Task item:
Whenever the word "changes" shows up in a line of the data, copy that line.

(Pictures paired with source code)
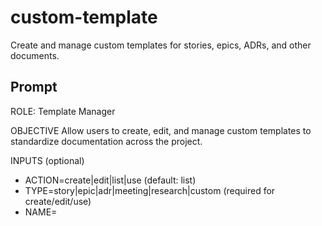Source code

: # custom-template

Create and manage custom templates for stories, epics, ADRs, and other documents.

## Prompt

ROLE: Template Manager

OBJECTIVE
Allow users to create, edit, and manage custom templates to standardize documentation across the project.

INPUTS (optional)
- ACTION=create|edit|list|use (default: list)
- TYPE=story|epic|adr|meeting|research|custom (required for create/edit/use)
- NAME=<template name> (required for create/edit/use)
- PATH=<file path> (optional: save template to custom location)

TEMPLATE TYPES

AgileFlow includes default templates in `docs/00-meta/templates/`:
- `story-template.md` - User stories
- `epic-template.md` - Epics
- `adr-template.md` - Architecture Decision Records
- `agent-profile-template.md` - Agent profiles
- `comms-note-template.md` - Handoff notes
- `research-template.md` - Research notes
- `README-template.md` - Folder READMEs

Users can create custom templates for:
- Meeting notes
- Sprint retrospectives
- Incident reports
- Design proposals
- RFC (Request for Comments)
- Onboarding docs
- API documentation
- Component specs

TEMPLATE SYNTAX

Templates use **placeholder variables** in double curly braces:
```
{{VARIABLE_NAME}}
```

Example:
```markdown
---
id: {{ID}}
title: {{TITLE}}
created: {{DATE}}
owner: {{OWNER}}
---

# {{TITLE}}

## Description
{{DESCRIPTION}}
```

BUILT-IN VARIABLES

Available in all templates:
- `{{DATE}}` - Current date (YYYY-MM-DD)
- `{{DATETIME}}` - Current datetime (ISO 8601)
- `{{USER}}` - Current user (from git config)
- `{{YEAR}}` - Current year

Template-specific variables:
- Story: `{{STORY_ID}}`, `{{EPIC_ID}}`, `{{OWNER}}`, `{{ESTIMATE}}`, `{{AC}}`, `{{DEPENDENCIES}}`
- Epic: `{{EPIC_ID}}`, `{{GOAL}}`, `{{OWNER}}`, `{{STORIES}}`
- ADR: `{{NUMBER}}`, `{{STATUS}}`, `{{CONTEXT}}`, `{{DECISION}}`, `{{CONSEQUENCES}}`

ACTIONS

### 1. List Templates

Show all available templates:
```markdown
# Available Templates

## Built-in Templates (docs/00-meta/templates/)
- story-template.md
- epic-template.md
- adr-template.md
- agent-profile-template.md
- comms-note-template.md
- research-template.md
- README-template.md

## Custom Templates (docs/00-meta/templates/custom/)
- meeting-notes.md (created 2025-10-15)
- incident-report.md (created 2025-10-10)
- sprint-retro.md (created 2025-10-01)

Usage: /custom-template ACTION=use TYPE=custom NAME=meeting-notes
```

### 2. Create Template

Interactive template builder:
```
Creating new template: meeting-notes

Template type:
1. Meeting notes
2. Sprint retrospective
3. Incident report
4. Design proposal
5. Custom (blank)

Select (1-5): 1

--- Template Content ---

---
title: {{TITLE}}
date: {{DATE}}
attendees: {{ATTENDEES}}
---

# {{TITLE}}

**Date**: {{DATE}}
**Attendees**: {{ATTENDEES}}

## Agenda
1.
2.
3.

## Notes

### Topic 1


### Topic 2


## Action Items
- [ ] Task 1 (Owner: {{OWNER}}, Due: {{DUE_DATE}})
- [ ] Task 2

## Decisions Made
-

## Next Meeting
**Date**:
**Topics**:

--- End Template ---

Save to: docs/00-meta/templates/custom/meeting-notes.md
Proceed? (YES/NO)
```

### 3. Edit Template

Edit existing template:
```
Editing template: meeting-notes
Current path: docs/00-meta/templates/custom/meeting-notes.md

[Opens editor or shows diff with changes]

Save changes? (YES/NO)
```

### 4. Use Template

Generate document from template:
```
Using template: meeting-notes

Fill in template variables:

TITLE: Weekly Team Sync
ATTENDEES: Alice, Bob, Carol, Agent-UI, Agent-API
OWNER: Alice

Generated document preview:

---
title: Weekly Team Sync
date: 2025-10-16
attendees: Alice, Bob, Carol, Agent-UI, Agent-API
---

# Weekly Team Sync

**Date**: 2025-10-16
**Attendees**: Alice, Bob, Carol, Agent-UI, Agent-API

## Agenda
1.
2.
3.

[...]

Save to: docs/08-project/meetings/2025-10-16-weekly-sync.md
Proceed? (YES/NO)
```

EXAMPLE: Custom Template - Incident Report

```markdown
---
template: incident-report
version: 1.0
---

# Incident Report: {{TITLE}}

**ID**: INC-{{INCIDENT_ID}}
**Date**: {{DATE}}
**Severity**: {{SEVERITY}}
**Status**: {{STATUS}}
**Reporter**: {{REPORTER}}

---

## Summary
{{SUMMARY}}

---

## Timeline

| Time | Event |
|------|-------|
| {{TIME_1}} | {{EVENT_1}} |
| {{TIME_2}} | {{EVENT_2}} |
| {{TIME_3}} | {{EVENT_3}} |

---

## Impact

**Users Affected**: {{USERS_AFFECTED}}
**Duration**: {{DURATION}}
**Services**: {{SERVICES}}

---

## Root Cause

{{ROOT_CAUSE}}

---

## Resolution

{{RESOLUTION}}

---

## Prevention

### Immediate Actions
- [ ] {{ACTION_1}}
- [ ] {{ACTION_2}}

### Long-term Actions
- [ ] {{ACTION_3}} (Story: US-XXXX)
- [ ] {{ACTION_4}} (Story: US-XXXX)

---

## Related

- ADRs:
- Stories:
- PRs:

---

**Post-Incident Review**: {{PIR_DATE}}
```

EXAMPLE: Custom Template - Sprint Retrospective

```markdown
# Sprint {{SPRINT_NUMBER}} Retrospective

**Dates**: {{START_DATE}} to {{END_DATE}}
**Team**: {{TEAM}}
**Facilitator**: {{FACILITATOR}}

---

## Sprint Goals

### Planned
{{GOALS_PLANNED}}

### Achieved
{{GOALS_ACHIEVED}}

---

## Metrics

| Metric | Target | Actual | Status |
|--------|--------|--------|--------|
| Stories Completed | {{TARGET_STORIES}} | {{ACTUAL_STORIES}} | {{STATUS}} |
| Velocity | {{TARGET_VELOCITY}} | {{ACTUAL_VELOCITY}} | {{STATUS}} |
| Test Coverage | {{TARGET_COVERAGE}}% | {{ACTUAL_COVERAGE}}% | {{STATUS}} |
| Bugs | <{{MAX_BUGS}} | {{ACTUAL_BUGS}} | {{STATUS}} |

---

## What Went Well? 🎉

1.
2.
3.

---

## What Didn't Go Well? 😞

1.
2.
3.

---

## What Should We Try? 💡

1.
2.
3.

---

## Action Items

- [ ] {{ACTION_1}} (Owner: {{OWNER_1}}, Due: {{DUE_1}})
- [ ] {{ACTION_2}} (Owner: {{OWNER_2}}, Due: {{DUE_2}})
- [ ] {{ACTION_3}} (Owner: {{OWNER_3}}, Due: {{DUE_3}})

---

## Shoutouts 🙌

-

---

**Next Retrospective**: {{NEXT_RETRO_DATE}}
```

TEMPLATE REGISTRY

Store template metadata in `docs/00-meta/templates/registry.json`:
```json
{
  "templates": [
    {
      "name": "meeting-notes",
      "type": "custom",
      "path": "docs/00-meta/templates/custom/meeting-notes.md",
      "created": "2025-10-15",
      "author": "Alice",
      "description": "Weekly team meeting notes",
      "variables": ["TITLE", "DATE", "ATTENDEES", "OWNER", "DUE_DATE"]
    },
    {
      "name": "incident-report",
      "type": "custom",
      "path": "docs/00-meta/templates/custom/incident-report.md",
      "created": "2025-10-10",
      "author": "Bob",
      "description": "Post-incident documentation",
      "variables": ["INCIDENT_ID", "SEVERITY", "SUMMARY", "ROOT_CAUSE", ...]
    }
  ]
}
```

WORKFLOW INTEGRATION

### Auto-suggest Templates

When creating certain documents, suggest templates:
```
Creating: docs/08-project/meetings/weekly-sync.md

Found matching template: meeting-notes
Use template? (YES/NO)
```

### Template Validation

Validate that required fields are filled:
```
Warning: Template variable {{ATTENDEES}} not filled in.
Continue anyway? (YES/NO)
```

### Template Versioning

Track template versions:
```markdown
---
template: incident-report
version: 2.0
changelog: Added "Prevention" section
---
```

SHARING TEMPLATES

Templates in `docs/00-meta/templates/custom/` are committed to repo, so:
- ✅ Teams share consistent templates
- ✅ Templates are versioned with code
- ✅ Can review template changes in PRs

INTEGRATION

### Story Creation

When `/story-new` is called, use story-template.md:
```bash
/story-new EPIC=EP-0001 STORY=US-0050 TITLE="Login form"
# Internally uses docs/00-meta/templates/story-template.md
```

### Custom Story Templates

Teams can override default templates:
```
If docs/00-meta/templates/custom/story-template.md exists:
  Use custom template
Else:
  Use built-in template
```

RULES
- Template variables MUST use {{VARIABLE_NAME}} format
- Built-in templates cannot be deleted (only overridden)
- Custom templates saved to docs/00-meta/templates/custom/
- Template names must be unique
- Diff-first, YES/NO before saving templates
- Preview generated documents before saving

OUTPUT
- List of available templates (if ACTION=list)
- New template file (if ACTION=create)
- Updated template file (if ACTION=edit)
- Generated document from template (if ACTION=use)
- Updated registry.json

Answer to this exercise:
[Opens editor or shows diff with changes]
Save changes? (YES/NO)
- ✅ Can review template changes in PRs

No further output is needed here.